**Exercise aim**
Your job with the data below is to output exactly the lines from the one holding "You automatically get" down to the one holding "creatures **D**: [sum] minutes", both included, and no others.

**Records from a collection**
★ ★ ★ ★ ★

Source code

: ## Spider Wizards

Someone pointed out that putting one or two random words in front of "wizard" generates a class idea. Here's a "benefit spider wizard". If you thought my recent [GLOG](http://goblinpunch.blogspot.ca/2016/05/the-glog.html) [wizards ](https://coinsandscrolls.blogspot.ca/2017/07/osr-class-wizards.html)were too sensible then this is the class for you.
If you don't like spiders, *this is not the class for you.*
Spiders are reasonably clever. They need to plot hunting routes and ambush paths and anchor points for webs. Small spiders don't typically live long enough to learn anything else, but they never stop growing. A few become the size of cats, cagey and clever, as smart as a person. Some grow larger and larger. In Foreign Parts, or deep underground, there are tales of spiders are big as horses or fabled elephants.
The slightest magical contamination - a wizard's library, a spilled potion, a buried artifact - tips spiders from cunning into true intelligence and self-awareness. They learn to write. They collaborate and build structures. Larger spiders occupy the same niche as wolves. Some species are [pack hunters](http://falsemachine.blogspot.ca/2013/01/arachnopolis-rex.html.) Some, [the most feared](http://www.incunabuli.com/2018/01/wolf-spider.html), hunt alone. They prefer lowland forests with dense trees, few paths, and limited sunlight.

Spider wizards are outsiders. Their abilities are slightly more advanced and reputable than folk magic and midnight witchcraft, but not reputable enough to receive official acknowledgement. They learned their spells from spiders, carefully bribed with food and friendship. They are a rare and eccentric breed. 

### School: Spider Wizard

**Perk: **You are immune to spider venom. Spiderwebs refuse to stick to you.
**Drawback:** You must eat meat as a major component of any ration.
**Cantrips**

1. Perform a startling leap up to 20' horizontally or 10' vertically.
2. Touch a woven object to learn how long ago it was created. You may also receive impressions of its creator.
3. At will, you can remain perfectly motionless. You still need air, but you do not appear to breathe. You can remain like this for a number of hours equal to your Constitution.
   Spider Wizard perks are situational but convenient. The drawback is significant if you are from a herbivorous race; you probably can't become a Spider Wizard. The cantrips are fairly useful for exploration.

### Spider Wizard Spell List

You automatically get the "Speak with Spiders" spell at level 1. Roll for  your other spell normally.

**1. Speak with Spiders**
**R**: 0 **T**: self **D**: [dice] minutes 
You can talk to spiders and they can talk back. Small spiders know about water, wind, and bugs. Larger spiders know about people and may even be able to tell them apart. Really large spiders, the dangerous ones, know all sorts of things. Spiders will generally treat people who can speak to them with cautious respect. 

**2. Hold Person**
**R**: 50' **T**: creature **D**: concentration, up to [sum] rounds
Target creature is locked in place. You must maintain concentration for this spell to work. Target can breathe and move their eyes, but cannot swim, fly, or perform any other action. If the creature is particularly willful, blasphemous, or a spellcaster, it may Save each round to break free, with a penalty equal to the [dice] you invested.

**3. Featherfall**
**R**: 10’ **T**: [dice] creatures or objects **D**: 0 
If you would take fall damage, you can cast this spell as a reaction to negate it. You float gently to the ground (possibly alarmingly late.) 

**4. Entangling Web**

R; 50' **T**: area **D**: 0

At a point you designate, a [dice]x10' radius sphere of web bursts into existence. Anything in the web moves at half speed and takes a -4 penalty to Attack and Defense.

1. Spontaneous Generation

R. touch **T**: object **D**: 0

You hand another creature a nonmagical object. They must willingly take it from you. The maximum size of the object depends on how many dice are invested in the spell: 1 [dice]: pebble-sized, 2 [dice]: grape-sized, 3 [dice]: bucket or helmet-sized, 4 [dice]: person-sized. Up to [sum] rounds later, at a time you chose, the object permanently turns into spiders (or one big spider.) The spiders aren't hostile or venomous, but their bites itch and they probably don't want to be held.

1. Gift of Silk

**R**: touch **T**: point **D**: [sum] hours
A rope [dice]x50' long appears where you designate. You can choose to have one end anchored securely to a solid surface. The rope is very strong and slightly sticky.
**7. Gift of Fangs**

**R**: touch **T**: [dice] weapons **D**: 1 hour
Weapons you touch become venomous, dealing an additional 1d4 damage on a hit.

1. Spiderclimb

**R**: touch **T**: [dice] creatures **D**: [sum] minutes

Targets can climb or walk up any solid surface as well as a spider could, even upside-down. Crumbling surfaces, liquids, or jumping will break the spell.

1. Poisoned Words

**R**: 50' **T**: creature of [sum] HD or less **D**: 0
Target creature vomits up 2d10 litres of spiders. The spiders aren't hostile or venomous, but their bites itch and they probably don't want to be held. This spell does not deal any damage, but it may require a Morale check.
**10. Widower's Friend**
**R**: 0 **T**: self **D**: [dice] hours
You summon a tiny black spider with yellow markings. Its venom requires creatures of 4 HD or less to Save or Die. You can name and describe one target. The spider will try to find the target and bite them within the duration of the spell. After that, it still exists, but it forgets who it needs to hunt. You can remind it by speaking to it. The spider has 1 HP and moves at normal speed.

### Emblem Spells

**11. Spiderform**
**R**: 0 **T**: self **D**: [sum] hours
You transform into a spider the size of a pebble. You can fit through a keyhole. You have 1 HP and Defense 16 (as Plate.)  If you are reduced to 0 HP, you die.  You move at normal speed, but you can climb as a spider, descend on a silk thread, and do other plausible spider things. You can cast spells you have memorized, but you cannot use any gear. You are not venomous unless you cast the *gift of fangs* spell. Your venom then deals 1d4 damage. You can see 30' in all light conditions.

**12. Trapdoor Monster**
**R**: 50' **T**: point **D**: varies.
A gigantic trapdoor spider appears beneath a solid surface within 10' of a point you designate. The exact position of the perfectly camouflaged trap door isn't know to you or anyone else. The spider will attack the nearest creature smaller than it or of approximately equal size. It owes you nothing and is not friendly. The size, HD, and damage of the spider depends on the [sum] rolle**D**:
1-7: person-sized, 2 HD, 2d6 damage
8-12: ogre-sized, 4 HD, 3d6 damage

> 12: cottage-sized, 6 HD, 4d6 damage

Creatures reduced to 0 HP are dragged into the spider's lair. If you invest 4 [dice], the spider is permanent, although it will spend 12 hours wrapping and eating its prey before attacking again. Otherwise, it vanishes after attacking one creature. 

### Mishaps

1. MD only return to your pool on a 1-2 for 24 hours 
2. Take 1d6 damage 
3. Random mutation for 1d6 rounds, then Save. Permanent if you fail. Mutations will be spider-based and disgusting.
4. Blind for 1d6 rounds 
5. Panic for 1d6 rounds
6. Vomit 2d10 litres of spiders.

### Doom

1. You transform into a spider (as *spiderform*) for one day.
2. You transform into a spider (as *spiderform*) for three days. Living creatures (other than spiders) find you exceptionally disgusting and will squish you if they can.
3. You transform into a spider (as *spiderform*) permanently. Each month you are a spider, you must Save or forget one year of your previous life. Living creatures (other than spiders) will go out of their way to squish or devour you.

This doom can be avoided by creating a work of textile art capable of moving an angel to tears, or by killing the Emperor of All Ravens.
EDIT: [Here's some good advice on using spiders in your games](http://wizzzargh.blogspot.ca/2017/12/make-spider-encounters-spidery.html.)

★ ★ ★ ★ ★

**Reply**
You automatically get the "Speak with Spiders" spell at level 1. Roll for  your other spell normally.

**1. Speak with Spiders**
**R**: 0 **T**: self **D**: [dice] minutes 
You can talk to spiders and they can talk back. Small spiders know about water, wind, and bugs. Larger spiders know about people and may even be able to tell them apart. Really large spiders, the dangerous ones, know all sorts of things. Spiders will generally treat people who can speak to them with cautious respect. 

**2. Hold Person**
**R**: 50' **T**: creature **D**: concentration, up to [sum] rounds
Target creature is locked in place. You must maintain concentration for this spell to work. Target can breathe and move their eyes, but cannot swim, fly, or perform any other action. If the creature is particularly willful, blasphemous, or a spellcaster, it may Save each round to break free, with a penalty equal to the [dice] you invested.

**3. Featherfall**
**R**: 10’ **T**: [dice] creatures or objects **D**: 0 
If you would take fall damage, you can cast this spell as a reaction to negate it. You float gently to the ground (possibly alarmingly late.) 

**4. Entangling Web**

R; 50' **T**: area **D**: 0

At a point you designate, a [dice]x10' radius sphere of web bursts into existence. Anything in the web moves at half speed and takes a -4 penalty to Attack and Defense.

1. Spontaneous Generation

R. touch **T**: object **D**: 0

You hand another creature a nonmagical object. They must willingly take it from you. The maximum size of the object depends on how many dice are invested in the spell: 1 [dice]: pebble-sized, 2 [dice]: grape-sized, 3 [dice]: bucket or helmet-sized, 4 [dice]: person-sized. Up to [sum] rounds later, at a time you chose, the object permanently turns into spiders (or one big spider.) The spiders aren't hostile or venomous, but their bites itch and they probably don't want to be held.

1. Gift of Silk

**R**: touch **T**: point **D**: [sum] hours
A rope [dice]x50' long appears where you designate. You can choose to have one end anchored securely to a solid surface. The rope is very strong and slightly sticky.
**7. Gift of Fangs**

**R**: touch **T**: [dice] weapons **D**: 1 hour
Weapons you touch become venomous, dealing an additional 1d4 damage on a hit.

1. Spiderclimb

**R**: touch **T**: [dice] creatures **D**: [sum] minutes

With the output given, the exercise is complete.